Video Interviews Let Schools See the Complete Applicant

Jan 7, 2014
Tags: Admissions Committees, Admissions Process, Applications, Video

Submitted by By Bruce DelMonico, assistant dean and director of Admissions, Yale School of Management

As admissions offices have experimented over the past few years with incorporating technology into their applications (e.g., PowerPoint slides and video essays), a handful have begun to incorporate video interviews into the application process. We introduced this format (which we call “video questions”) this season as a way to get a fuller, more complete sense of our applicants. Although schools typically claim that essays are the best way for applicants to speak directly to them, we believe that the best way for applicants to speak to us is to let them actually speak to us, and our sense so far this year is that the video questions have helped applicants present their candidacies more effectively than they would from a purely “paper” application. I truly believe that this is an application element that will gain more currency in the coming years.

So how does a video interview work? If you’ve ever used Skype, you’re likely familiar with the format. Applicants log in to a site where they view a recorded question, are given a short time to think about an answer, and then respond to the question using a webcam. Applicants to Yale School of Management, for example, are asked to answer three questions: first, an open-ended, introductory question about yourself; next, a “behavioral” question similar to what you would be asked in a business school or job interview that asks how you handled a certain professional situation; and finally, a “thought” question that offers a statement and asks if you agree or disagree with it, and why. The questions are meant to give us a better sense of who you are, how you act, and how you think.

The questions themselves do not take long to answer – you can complete them in a single 15-minute session – and all you need is a webcam and an Internet connection to do so. Like an in-person interview, the questions and responses are timed. For example, we give applicants 20 seconds to think about their answer and up to 90 seconds for the response, although those numbers can vary by school. And the interview does not require extensive preparation; the time you spent preparing your application and thinking about yourself and your academic and professional experiences should serve you well for the video interview.

Among the benefits of this format is that it is extremely flexible – applicants can record their responses whenever they want, and we can review them whenever we want. This means that we can view many more videos than we would otherwise be able to if we had to get the applicant and the interviewer together at the same time.

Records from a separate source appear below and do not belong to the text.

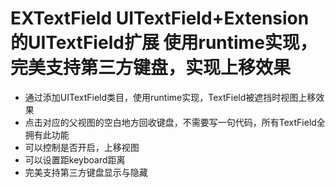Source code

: # EXTextField  UITextField+Extension 的UITextField扩展 使用runtime实现，完美支持第三方键盘，实现上移效果
- 通过添加UITextField类目，使用runtime实现，TextField被遮挡时视图上移效果 
- 点击对应的父视图的空白地方回收键盘，不需要写一句代码，所有TextField全拥有此功能
- 可以控制是否开启，上移视图 
- 可以设置距keyboard距离  
- 完美支持第三方键盘显示与隐藏 
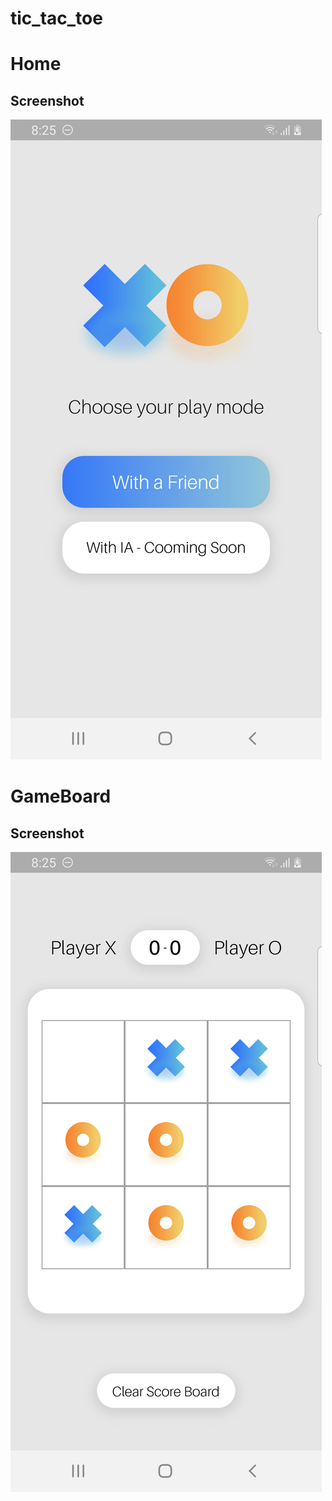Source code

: # tic_tac_toe

# Home
## Screenshot

![Home](assets/images/home-ttt.png)

# GameBoard
## Screenshot

![GameBoard](assets/images/gameboard-ttt.png)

It also means that we can have multiple people review an applicant’s responses, which minimizes any inconsistencies and increases the quality of our application review. And we do believe that it gets at a series of traits – such as extemporaneous thinking and (for non-native speakers) English ability – that is not possible to evaluate in writing. Because leadership involves the ability to engage and connect in person, not just on paper, an application process that measures these abilities across all candidates is more accurate and, I believe, more fair.